The US IA Digest collects in one place important decisions on US international arbitration case law issued since January 1, 2016, compiled and organized into categories that are most relevant and useful to practitioners and other interested parties. The Digest will be updated on a rolling basis as new decisions are issued.
Court of appeals affirmed district court’s order denying defendants’ motion to compel arbitration, finding that plaintiff’s claims – as a student and former employee of one defendant – against defendants resulting from the latter’s loss of college accreditation fell outside of plaintiff’s employment-related arbitration agreement. Court found that because plaintiff’s claims arose from his role as a student, rather than an employee, rendered the claims not arbitrable.
Court granted petitioners’ motion for summary judgment on their unopposed petition to confirm an arbitration award, finding that (i) petitioners met the low standard of showing “a barely colorable justification for the arbitrator’s conclusion,” (ii) the grounds for the arbitral award were readily discernable from the contents of the award, and (iii) there were no grounds for setting aside or modifying the award.
Court granted defendants’ motion to compel arbitration, finding that plaintiff agreed to arbitrate her claims when she acquiesced to defendants’ website terms and conditions. Court found that the arbitration agreement was not unconscionable when the website text clearly indicated that submission of plaintiff’s order would result in her agreement to the terms and conditions.

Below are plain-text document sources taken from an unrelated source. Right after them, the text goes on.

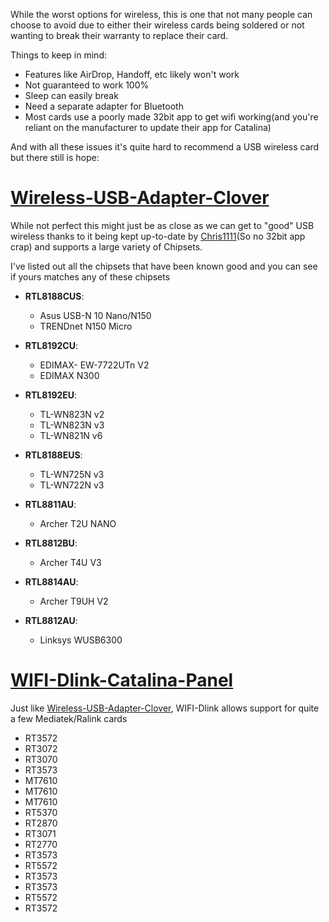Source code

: While the worst options for wireless, this is one that not many people can choose to avoid due to either their wireless cards being soldered or not wanting to break their warranty to replace their card. 


Things to keep in mind:

* Features like AirDrop, Handoff, etc likely won't work
* Not guaranteed to work 100%
* Sleep can easily break
* Need a separate adapter for Bluetooth
* Most cards use a poorly made 32bit app to get wifi working(and you're reliant on the manufacturer to update their app for Catalina)


And with all these issues it's quite hard to recommend a USB wireless card but there still is hope:

# [Wireless-USB-Adapter-Clover](https://github.com/chris1111/Wireless-USB-Adapter-Clover)

While not perfect this might just be as close as we can get to "good" USB wireless thanks to it being kept up-to-date by [Chris1111](https://github.com/chris1111)(So no 32bit app crap) and supports a large variety of Chipsets. 


I've listed out all the chipsets that have been known good and you can see if yours matches any of these chipsets


* **RTL8188CUS**:

   * Asus USB-N 10 Nano/N150
   * TRENDnet N150 Micro

* **RTL8192CU**:

   * EDIMAX- EW-7722UTn V2
   * EDIMAX N300

* **RTL8192EU**:

   * TL-WN823N v2
   * TL-WN823N v3
   * TL-WN821N v6


* **RTL8188EUS**:

   * TL-WN725N v3
   * TL-WN722N v3

* **RTL8811AU**:

   * Archer T2U NANO

* **RTL8812BU**:

   * Archer T4U V3

* **RTL8814AU**:

   * Archer T9UH V2

* **RTL8812AU**:

   * Linksys WUSB6300
   
   
# [WIFI-Dlink-Catalina-Panel](https://github.com/chris1111/WIFI-Dlink-Catalina-Panel)
 
Just like [Wireless-USB-Adapter-Clover](https://github.com/chris1111/Wireless-USB-Adapter-Clover), WIFI-Dlink allows support for quite a few Mediatek/Ralink cards

* RT3572
* RT3072
* RT3070
* RT3573
* MT7610
* MT7610
* MT7610
* RT5370
* RT2870
* RT3071
* RT2770
* RT3573
* RT5572
* RT3573
* RT3573
* RT5572
* RT3572

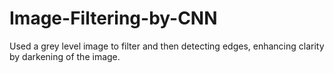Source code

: # Image-Filtering-by-CNN
Used a grey level image to filter and then detecting edges, enhancing clarity by darkening of the image. 
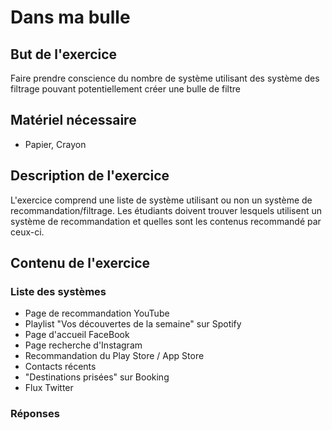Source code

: 
# Dans ma bulle

## But de l'exercice

Faire prendre conscience du nombre de système utilisant des système des filtrage pouvant potentiellement créer une bulle de filtre

## Matériel nécessaire

-   Papier, Crayon

## Description de l'exercice

L'exercice comprend une liste de système utilisant ou non un système de recommandation/filtrage. Les étudiants doivent trouver lesquels utilisent un système de recommandation et quelles sont les contenus recommandé par ceux-ci.

## Contenu de l'exercice
### Liste des systèmes
- Page de recommandation YouTube
- Playlist "Vos découvertes de la semaine" sur Spotify
- Page d'accueil FaceBook
- Page recherche d'Instagram
- Recommandation du Play Store / App Store
- Contacts récents
- "Destinations prisées" sur Booking
- Flux Twitter
### Réponses
<!--stackedit_data:
eyJoaXN0b3J5IjpbLTcxMDgxMDEyNCwxNzA0ODgyMTk5XX0=
-->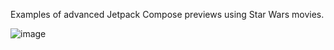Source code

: Examples of advanced Jetpack Compose previews using Star Wars movies.

![image](https://github.com/user-attachments/assets/9dcf6889-c1e0-4eb7-8f48-ad03e9c992c3)
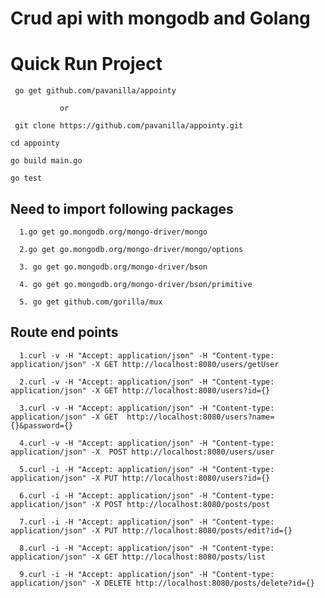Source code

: 
# Crud api with mongodb and Golang 


# Quick Run Project
     go get github.com/pavanilla/appointy 
     
               or 
   
     git clone https://github.com/pavanilla/appointy.git
     
    cd appointy
    
    go build main.go
    
    go test


## Need to import following packages

	  1.go get go.mongodb.org/mongo-driver/mongo

	  2.go get go.mongodb.org/mongo-driver/mongo/options

	  3. go get go.mongodb.org/mongo-driver/bson
  
      4. go get go.mongodb.org/mongo-driver/bson/primitive 
    
      5. go get github.com/gorilla/mux
      

      
      
## Route end points 
    
	  1.curl -v -H "Accept: application/json" -H "Content-type: application/json" -X GET http://localhost:8080/users/getUser 

	  2.curl -v -H "Accept: application/json" -H "Content-type: application/json" -X GET http://localhost:8080/users?id={}

	  3.curl -v -H "Accept: application/json" -H "Content-type: application/json" -X GET  http://localhost:8080/users?name={}&password={}
	
      4.curl -v -H "Accept: application/json" -H "Content-type: application/json" -X  POST http://localhost:8080/users/user

	  5.curl -i -H "Accept: application/json" -H "Content-type: application/json" -X PUT http://localhost:8080/users?id={}
    
      6.curl -i -H "Accept: application/json" -H "Content-type: application/json" -X POST http://localhost:8080/posts/post
    
      7.curl -i -H "Accept: application/json" -H "Content-type: application/json" -X PUT http://localhost:8080/posts/edit?id={}
    
      8.curl -i -H "Accept: application/json" -H "Content-type: application/json" -X GET http://localhost:8080/posts/list
    
      9.curl -i -H "Accept: application/json" -H "Content-type: application/json" -X DELETE http://localhost:8080/posts/delete?id={}
   
  
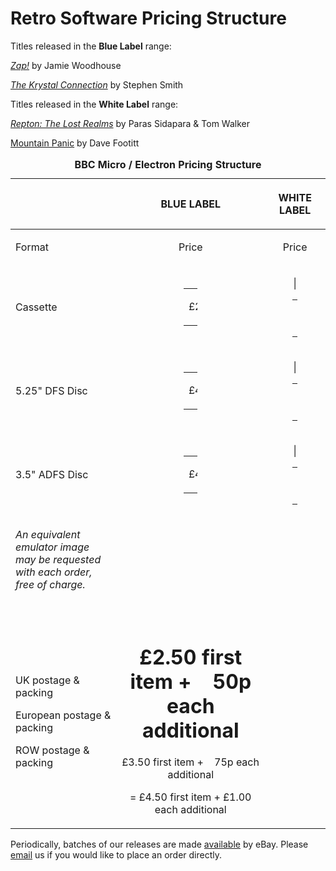 # Retro Software Pricing Structure

Titles released in the **Blue Label** range:

_[Zap!](Zap "wikilink")_ by Jamie Woodhouse

_[The Krystal Connection](The_Krystal_Connection "wikilink")_ by Stephen Smith

Titles released in the **White Label** range:

_[Repton: The Lost Realms](Repton:_The_Lost_Realms "wikilink")_ by Paras Sidapara & Tom Walker

[Mountain Panic](Mountain_Panic "wikilink") by Dave Footitt

<table>

<caption><strong>BBC Micro / Electron Pricing Structure</strong></caption>

<thead>

<tr class="header">

<th></th>

<th align="center"><p>BLUE LABEL</p></th>

<th align="center"><p>WHITE LABEL</p></th>

</tr>

</thead>

<tbody>

<tr class="odd">

<td><p>Format</p></td>

<td align="center"><p>Price</p></td>

<td align="center"><p>Price</p></td>

</tr>

<tr class="even">

<td><p>Cassette</p></td>

<td align="center"><table style="width:10%;">

<colgroup>

<col width="5%" />

<col width="5%" />

</colgroup>

<tbody>

<tr class="odd">

<td align="right"><p>£2</p></td>

<td><p>.95</p></td>

</tr>

</tbody>

</table></td>

<td align="center"><p>|</p>

<table style="width:10%;">

<colgroup>

<col width="5%" />

<col width="5%" />

</colgroup>

<tbody>

<tr class="odd">

<td align="right"><p>£4</p></td>

<td><p>.95</p></td>

</tr>

</tbody>

</table></td>

</tr>

<tr class="odd">

<td><p>5.25&quot; DFS Disc</p></td>

<td align="center"><table style="width:10%;">

<colgroup>

<col width="5%" />

<col width="5%" />

</colgroup>

<tbody>

<tr class="odd">

<td align="right"><p>£4</p></td>

<td><p>.95</p></td>

</tr>

</tbody>

</table></td>

<td align="center"><p>|</p>

<table style="width:10%;">

<colgroup>

<col width="5%" />

<col width="5%" />

</colgroup>

<tbody>

<tr class="odd">

<td align="right"><p>£6</p></td>

<td><p>.95</p></td>

</tr>

</tbody>

</table></td>

</tr>

<tr class="even">

<td><p>3.5&quot; ADFS Disc</p></td>

<td align="center"><table style="width:10%;">

<colgroup>

<col width="5%" />

<col width="5%" />

</colgroup>

<tbody>

<tr class="odd">

<td align="right"><p>£4</p></td>

<td><p>.95</p></td>

</tr>

</tbody>

</table></td>

<td align="center"><p>|</p>

<table style="width:10%;">

<colgroup>

<col width="5%" />

<col width="5%" />

</colgroup>

<tbody>

<tr class="odd">

<td align="right"><p>£6</p></td>

<td><p>.95</p></td>

</tr>

</tbody>

</table></td>

</tr>

<tr class="odd">

</tr>

<tr class="even">

<td><p><em>An equivalent emulator image may be requested with each order, free of charge.</em><br />

<br />

</p></td>

</tr>

<tr class="odd">

<td><p>UK postage &amp; packing<br />

European postage &amp; packing<br />

ROW postage &amp; packing<br />

</p></td>

<td align="center"><h1 id="first-item-50p-each-additional">£2.50 first item +    50p each additional<br />

</h1>

<p>£3.50 first item +    75p each additional<br />

= £4.50 first item + £1.00 each additional</p></td>

</tr>

</tbody>

</table>

Periodically, batches of our releases are made [available](http://shop.ebay.co.uk/merchant/dllm) by eBay. Please [email](ContactAndPress "wikilink") us if you would like to place an order directly.
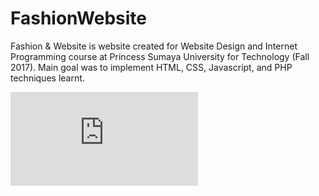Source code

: # FashionWebsite

Fashion & Website is website created for Website Design and Internet Programming course at Princess Sumaya University for Technology (Fall 2017).
Main goal was to implement HTML, CSS, Javascript, and PHP techniques learnt.

![Fashion & Style 1](https://github.com/rimaalfreihat/FashionWebsite/blob/main/WebsiteScreenshots/Fashion%20%26%20Style%201.pdf)
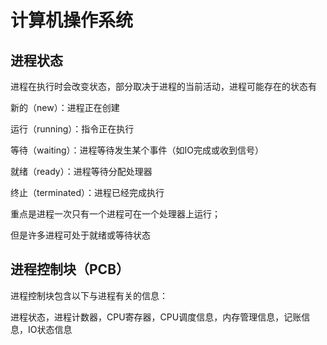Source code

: # 计算机操作系统

## 进程状态

进程在执行时会改变状态，部分取决于进程的当前活动，进程可能存在的状态有

新的（new）：进程正在创建

运行（running）：指令正在执行

等待（waiting）：进程等待发生某个事件（如IO完成或收到信号）

就绪（ready）：进程等待分配处理器

终止（terminated）：进程已经完成执行

重点是进程一次只有一个进程可在一个处理器上运行；

但是许多进程可处于就绪或等待状态

## 进程控制块（PCB）

进程控制块包含以下与进程有关的信息：

进程状态，进程计数器，CPU寄存器，CPU调度信息，内存管理信息，记账信息，IO状态信息
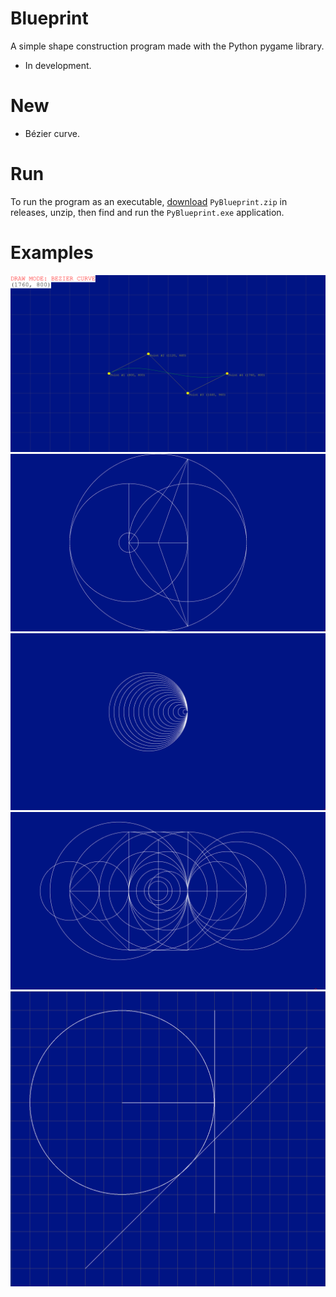 # Blueprint

A simple shape construction program made with the Python pygame library.
- In development.

# New
- Bézier curve.

# Run

To run the program as an executable, [download](https://github.com/SeanJxie/Blueprint/releases/download/v1.1/PyBlueprint.zip) `PyBlueprint.zip` in releases, unzip, then find and run the `PyBlueprint.exe` application.

# Examples
![example_5](https://github.com/SeanJxie/Blueprint/blob/main/images/example_5.png)
![example_2](https://github.com/SeanJxie/Blueprint/blob/main/images/example_2.png)
![example_3](https://github.com/SeanJxie/Blueprint/blob/main/images/example_3.png)
![example_4](https://github.com/SeanJxie/Blueprint/blob/main/images/example_4.png)
![example](https://github.com/SeanJxie/Blueprint/blob/main/images/example.png)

Court granted defendant’s motion to compel arbitration, finding that notwithstanding plaintiff’s challenges to the formation of the arbitration agreement, the parties agreed to arbitrate issues of arbitrability by incorporating the JAMS rules.
Court of appeals affirmed district court order confirming an arbitration award, finding meritless petitioner’s claims that the arbitral panel had improper connections with the respondents. Court additionally refused to consider documentary exhibits not presented to the district court, finding that no obvious injustice or extraordinary circumstance justified the consideration of new allegations and evidence.